Figure 3. Bisphosphonate-mediated anti-tumor effect in vitro and in vivo

(A) IC50 with alendronate significantly inhibited the ovarian cancer cell proliferation and induced the expression of autophagy marker. (B) Alendronate administration leads to a significant decrease in ovarian mass in mogp-TAg mice as compared to controls (**p < 0.01). (C) Representative images of Hematoxylin-Eosin, Ki-67 and LAMC1 staining on tissue sections from fallopian tubes of mogp-TAg mice. (D) Summary of Ki-67 and LAMC1 staining results. Bar graphs depict the percentage of Ki-67–positive or LAMC1–positive epithelial cells among total fallopian tube epithelial cells per section. In each experimental group, data were collected from 10 representative sections from each mouse. **p < 0.01. (E) Body weight and serum levels of cholesterol and triglyceride in mogp-TAg mice models. Oral administration of 15 mg/Kg alendronate in the mogp-TAg mice reduced serum levels of cholesterol and triglyceride (**p < 0.01), but did not affect body weight at this dose.

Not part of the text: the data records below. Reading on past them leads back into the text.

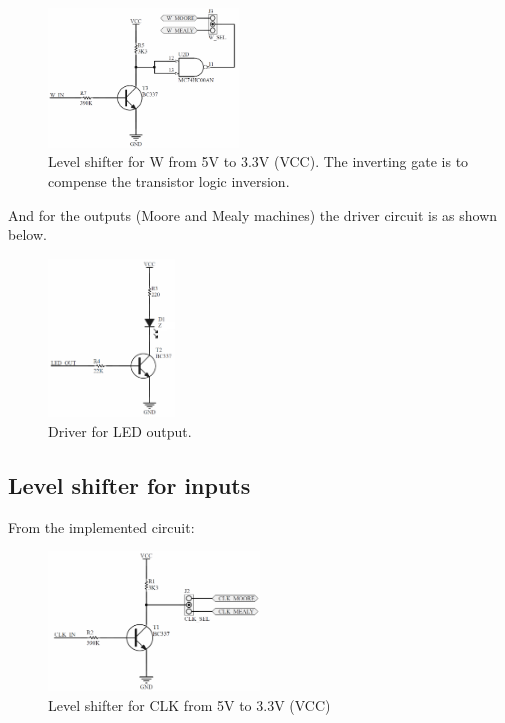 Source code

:\begin{figure}[H]
    \begin{centering}
    \includegraphics[width=0.45\textwidth]{Graficos3/W_Driver.png}
    \par\end{centering}
    \caption{Level shifter for W from 5V to 3.3V (VCC). The inverting gate is to compense the transistor logic inversion.}
\end{figure}

And for the outputs (Moore and Mealy machines) 
the driver circuit is as shown below.

\begin{figure}[H]
    \begin{centering}
    \includegraphics[width=0.3\textwidth]{Graficos3/LED_Driver.png}
    \par\end{centering}
    \caption{Driver for LED output.}
\end{figure}


\newpage

\subsection*{Level shifter for inputs}
From the implemented circuit:
\begin{figure}[H]
    \begin{centering}
    \includegraphics[width=0.5\textwidth]{Graficos3/CLK_Driver.png}
    \par\end{centering}
    \caption{Level shifter for CLK from 5V to 3.3V (VCC)}
\end{figure}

Figure 4. Lovastatin administration increased TCA cycle related metabolites and interfered glycolysis

(A) Principal component (PC) analysis was conducted in order to compare the overall metabolomic profiles in harvested cells. 24C; control at 24 hours, 24S; lovastatin at 24 hours, 48C; control at 48 hours, 48S; lovastatin at 48 hours. (B) Increased metabolites, Tryptophan, Phenylalanine, Valine and Methionine, in lovastatin treated cells (*p < 0.05, **p < 0.01). (C) The ratio of NADH/NAD+ was calculated in lovastatin treated cells compared to control cells. It must be decreased when TCA cycle is activated (*p < 0.05). (D) The level of acetyl-CoA and lactate in lovastatin treated cells compared to control cells (*p < 0.05). (E) Graphs of increased metabolites by lovastatin treatment in TCA cycle.

Figure 5. Lovastatin decrease Glutathione, and resulted to work with chemotherapeutic agents synergistically

(A) The serum value of total, reduced and oxidized glutathione in lovastatin mediated cells (*p < 0.05). (B) Combination index was calculated in lovastatin treatment with paclitaxel or carboplatin.